Nomás pa' aclarar que yo nunca había oído de "chatura".  ¿Decís que lo viste en alguna página mexicana, Xeneize?  No me suena. 

Ciao.


----------



## 0scar

Hay vocablos que son desconocidos por ser demasiado coloquiales y hay otros como *chatura* que suenan raros porque están en las antípodas, por ser muy poco coloquiales.  




*DRAE
*
*chatura**.*
* 1.     * f. Cualidad de *chato*      (‖ que tiene menos relieve de lo normal).
* 2.     * f. Cualidad de *chato*      (‖ intelectualmente pobre).


----------



## 0scar

_Monotonía _y _rutinaria_ pueden ser otras traducciones.


----------



## Argótide

¡Ala! Acabo de aprender algo hoy. ¡Gracias, Oscar!


----------



## heidita

Coloquialmente podemos decir: un muermo.

Chatura no lo he oído.


----------



## housecameron

Yo diría: 
_Es (de) un aburrimiento total_


----------



## xeneize

Sí, ya noté que aparecía en el Rae, pero sabía que su uso parece limitarse a la Argentina o a otros países de América pero nunca lo oí o leí en España.
Sí, tecleando *chatura* en _google_ salen páginas mexicanas también Argótide, yo no lo sabía, hice la prueba nomás. Luego, esto por supuesto no garantiza nada respecto de la frecuencia de su uso.
En Argentina también se diría que la obra fue un *opio *(lo que en España *muermo*_,_ justamente).
Saludos


----------



## dubbi

Llego tarde, pero me interesa definir, para los que llegan aquì ahora que piattume denota mucho màs que el simple aburrimiento. De hecho "il piattume" es un abburrimiento del no ver cambiar nada, donde nada se mueve, nada cambia.

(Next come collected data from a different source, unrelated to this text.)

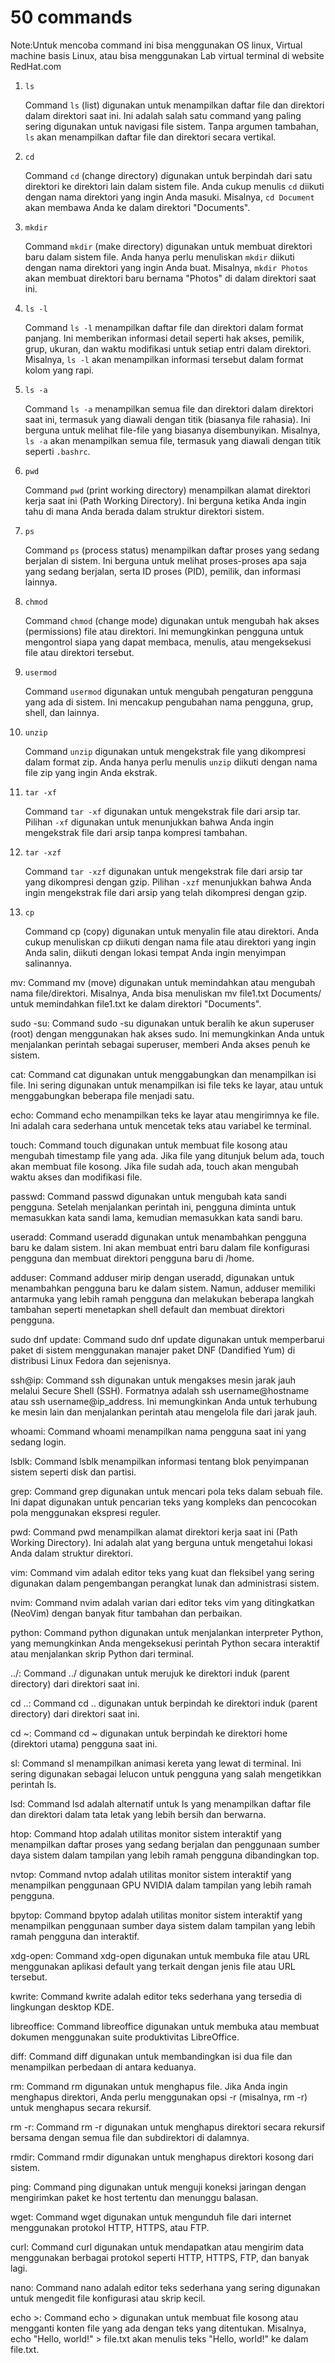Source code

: # 50 commands

Note:Untuk mencoba command ini bisa menggunakan OS linux, Virtual machine basis Linux, atau bisa menggunakan Lab virtual terminal di website RedHat.com 

1.     ls
   
    Command `ls` (list) digunakan untuk menampilkan daftar file dan direktori dalam direktori saat ini. Ini adalah salah satu command yang paling sering digunakan untuk navigasi file sistem. Tanpa argumen tambahan, `ls` akan menampilkan daftar file dan direktori secara vertikal.
     
2.     cd

   
    Command `cd` (change directory) digunakan untuk berpindah dari satu direktori ke direktori lain dalam sistem file. Anda cukup menulis `cd` diikuti dengan nama direktori yang ingin Anda masuki. Misalnya, `cd Document` akan membawa Anda ke dalam direktori "Documents".

3.     mkdir

   
    Command `mkdir` (make directory) digunakan untuk membuat direktori baru dalam sistem file. Anda hanya perlu menuliskan `mkdir` diikuti dengan nama direktori yang ingin Anda buat. Misalnya, `mkdir Photos` akan membuat direktori baru bernama "Photos" di dalam direktori saat ini.

4.     ls -l

   
    Command `ls -l` menampilkan daftar file dan direktori dalam format panjang. Ini memberikan informasi detail seperti hak akses, pemilik, grup, ukuran, dan waktu modifikasi untuk setiap entri dalam direktori. Misalnya, `ls -l` akan menampilkan informasi tersebut dalam format kolom yang rapi.

5.     ls -a

    
   Command `ls -a` menampilkan semua file dan direktori dalam direktori saat ini, termasuk yang diawali dengan titik (biasanya file rahasia). Ini berguna untuk melihat file-file yang biasanya disembunyikan. Misalnya, `ls -a` akan menampilkan semua file, termasuk yang diawali dengan titik seperti `.bashrc`.

6.     pwd

    
    Command `pwd` (print working directory) menampilkan alamat direktori kerja saat ini (Path Working Directory). Ini berguna ketika Anda ingin tahu di mana Anda berada dalam struktur direktori sistem.

7.     ps

    
    Command `ps` (process status) menampilkan daftar proses yang sedang berjalan di sistem. Ini berguna untuk melihat proses-proses apa saja yang sedang berjalan, serta ID proses (PID), pemilik, dan informasi lainnya.

8.     chmod
   
    Command `chmod` (change mode) digunakan untuk mengubah hak akses (permissions) file atau direktori. Ini memungkinkan pengguna untuk mengontrol siapa yang dapat membaca, menulis, atau mengeksekusi file atau direktori tersebut.

9.     usermod

    
    Command `usermod` digunakan untuk mengubah pengaturan pengguna yang ada di sistem. Ini mencakup pengubahan nama pengguna, grup, shell, dan lainnya.

10.     unzip
    
     Command `unzip` digunakan untuk mengekstrak file yang dikompresi dalam format zip. Anda hanya perlu menulis `unzip` diikuti dengan nama file zip yang ingin Anda ekstrak.


11.     tar -xf
    
      Command `tar -xf` digunakan untuk mengekstrak file dari arsip tar. Pilihan `-xf` digunakan untuk menunjukkan bahwa Anda ingin mengekstrak file dari arsip tanpa kompresi tambahan.


12.     tar -xzf

      Command `tar -xzf` digunakan untuk mengekstrak file dari arsip tar yang dikompresi dengan gzip. Pilihan `-xzf` menunjukkan bahwa Anda ingin mengekstrak file dari arsip yang telah dikompresi dengan gzip.


13.     cp

      Command cp (copy) digunakan untuk menyalin file atau direktori. Anda cukup menuliskan cp diikuti dengan nama file atau direktori yang ingin Anda salin, diikuti dengan lokasi tempat Anda ingin menyimpan salinannya.

mv: Command mv (move) digunakan untuk memindahkan atau mengubah nama file/direktori. Misalnya, Anda bisa menuliskan mv file1.txt Documents/ untuk memindahkan file1.txt ke dalam direktori "Documents".

sudo -su: Command sudo -su digunakan untuk beralih ke akun superuser (root) dengan menggunakan hak akses sudo. Ini memungkinkan Anda untuk menjalankan perintah sebagai superuser, memberi Anda akses penuh ke sistem.

cat: Command cat digunakan untuk menggabungkan dan menampilkan isi file. Ini sering digunakan untuk menampilkan isi file teks ke layar, atau untuk menggabungkan beberapa file menjadi satu.

echo: Command echo menampilkan teks ke layar atau mengirimnya ke file. Ini adalah cara sederhana untuk mencetak teks atau variabel ke terminal.

touch: Command touch digunakan untuk membuat file kosong atau mengubah timestamp file yang ada. Jika file yang ditunjuk belum ada, touch akan membuat file kosong. Jika file sudah ada, touch akan mengubah waktu akses dan modifikasi file.

passwd: Command passwd digunakan untuk mengubah kata sandi pengguna. Setelah menjalankan perintah ini, pengguna diminta untuk memasukkan kata sandi lama, kemudian memasukkan kata sandi baru.

useradd: Command useradd digunakan untuk menambahkan pengguna baru ke dalam sistem. Ini akan membuat entri baru dalam file konfigurasi pengguna dan membuat direktori pengguna baru di /home.

adduser: Command adduser mirip dengan useradd, digunakan untuk menambahkan pengguna baru ke dalam sistem. Namun, adduser memiliki antarmuka yang lebih ramah pengguna dan melakukan beberapa langkah tambahan seperti menetapkan shell default dan membuat direktori pengguna.

sudo dnf update: Command sudo dnf update digunakan untuk memperbarui paket di sistem menggunakan manajer paket DNF (Dandified Yum) di distribusi Linux Fedora dan sejenisnya.

ssh@ip: Command ssh digunakan untuk mengakses mesin jarak jauh melalui Secure Shell (SSH). Formatnya adalah ssh username@hostname atau ssh username@ip_address. Ini memungkinkan Anda untuk terhubung ke mesin lain dan menjalankan perintah atau mengelola file dari jarak jauh.

whoami: Command whoami menampilkan nama pengguna saat ini yang sedang login.

lsblk: Command lsblk menampilkan informasi tentang blok penyimpanan sistem seperti disk dan partisi.

grep: Command grep digunakan untuk mencari pola teks dalam sebuah file. Ini dapat digunakan untuk pencarian teks yang kompleks dan pencocokan pola menggunakan ekspresi reguler.

pwd: Command pwd menampilkan alamat direktori kerja saat ini (Path Working Directory). Ini adalah alat yang berguna untuk mengetahui lokasi Anda dalam struktur direktori.

vim: Command vim adalah editor teks yang kuat dan fleksibel yang sering digunakan dalam pengembangan perangkat lunak dan administrasi sistem.

nvim: Command nvim adalah varian dari editor teks vim yang ditingkatkan (NeoVim) dengan banyak fitur tambahan dan perbaikan.

python: Command python digunakan untuk menjalankan interpreter Python, yang memungkinkan Anda mengeksekusi perintah Python secara interaktif atau menjalankan skrip Python dari terminal.

../: Command ../ digunakan untuk merujuk ke direktori induk (parent directory) dari direktori saat ini.

cd ..: Command cd .. digunakan untuk berpindah ke direktori induk (parent directory) dari direktori saat ini.

cd ~: Command cd ~ digunakan untuk berpindah ke direktori home (direktori utama) pengguna saat ini.

sl: Command sl menampilkan animasi kereta yang lewat di terminal. Ini sering digunakan sebagai lelucon untuk pengguna yang salah mengetikkan perintah ls.

lsd: Command lsd adalah alternatif untuk ls yang menampilkan daftar file dan direktori dalam tata letak yang lebih bersih dan berwarna.

htop: Command htop adalah utilitas monitor sistem interaktif yang menampilkan daftar proses yang sedang berjalan dan penggunaan sumber daya sistem dalam tampilan yang lebih ramah pengguna dibandingkan top.

nvtop: Command nvtop adalah utilitas monitor sistem interaktif yang menampilkan penggunaan GPU NVIDIA dalam tampilan yang lebih ramah pengguna.

bpytop: Command bpytop adalah utilitas monitor sistem interaktif yang menampilkan penggunaan sumber daya sistem dalam tampilan yang lebih ramah pengguna dan interaktif.

xdg-open: Command xdg-open digunakan untuk membuka file atau URL menggunakan aplikasi default yang terkait dengan jenis file atau URL tersebut.

kwrite: Command kwrite adalah editor teks sederhana yang tersedia di lingkungan desktop KDE.

libreoffice: Command libreoffice digunakan untuk membuka atau membuat dokumen menggunakan suite produktivitas LibreOffice.

diff: Command diff digunakan untuk membandingkan isi dua file dan menampilkan perbedaan di antara keduanya.

rm: Command rm digunakan untuk menghapus file. Jika Anda ingin menghapus direktori, Anda perlu menggunakan opsi -r (misalnya, rm -r) untuk menghapus secara rekursif.

rm -r: Command rm -r digunakan untuk menghapus direktori secara rekursif bersama dengan semua file dan subdirektori di dalamnya.

rmdir: Command rmdir digunakan untuk menghapus direktori kosong dari sistem.

ping: Command ping digunakan untuk menguji koneksi jaringan dengan mengirimkan paket ke host tertentu dan menunggu balasan.

wget: Command wget digunakan untuk mengunduh file dari internet menggunakan protokol HTTP, HTTPS, atau FTP.

curl: Command curl digunakan untuk mendapatkan atau mengirim data menggunakan berbagai protokol seperti HTTP, HTTPS, FTP, dan banyak lagi.

nano: Command nano adalah editor teks sederhana yang sering digunakan untuk mengedit file konfigurasi atau skrip kecil.

echo >: Command echo > digunakan untuk membuat file kosong atau mengganti konten file yang ada dengan teks yang ditentukan. Misalnya, echo "Hello, world!" > file.txt akan menulis teks "Hello, world!" ke dalam file.txt.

Es ademàs una palabra màs bien despreciativa.
Chato da la idea, pero chatura me parece que pueda agregar una nota de rabia que piattume no lleva ("estoy chato" = "sono stufo") o no?


----------



## housecameron

De Mauro:
piat|tù|me
s.m.
CO sensazione di noia provocata da ciò che si ripete sempre allo stesso modo: _il p. della vita quotidiana_

Quiere decir s_entido_/_sensación de aburrimiento_


----------



## dubbi

Gracias, Housecameron.


----------



## xeneize

Bueno, para mí *chatura* sería lo mismo, por lo menos según el uso que se le da en la Argentina a mí me parece así.
No uso mucho la palabra _piattume_, pero no percibo una bronca más o menos elevada que la que se pueda tener diciendo _chatura_.
Chau


----------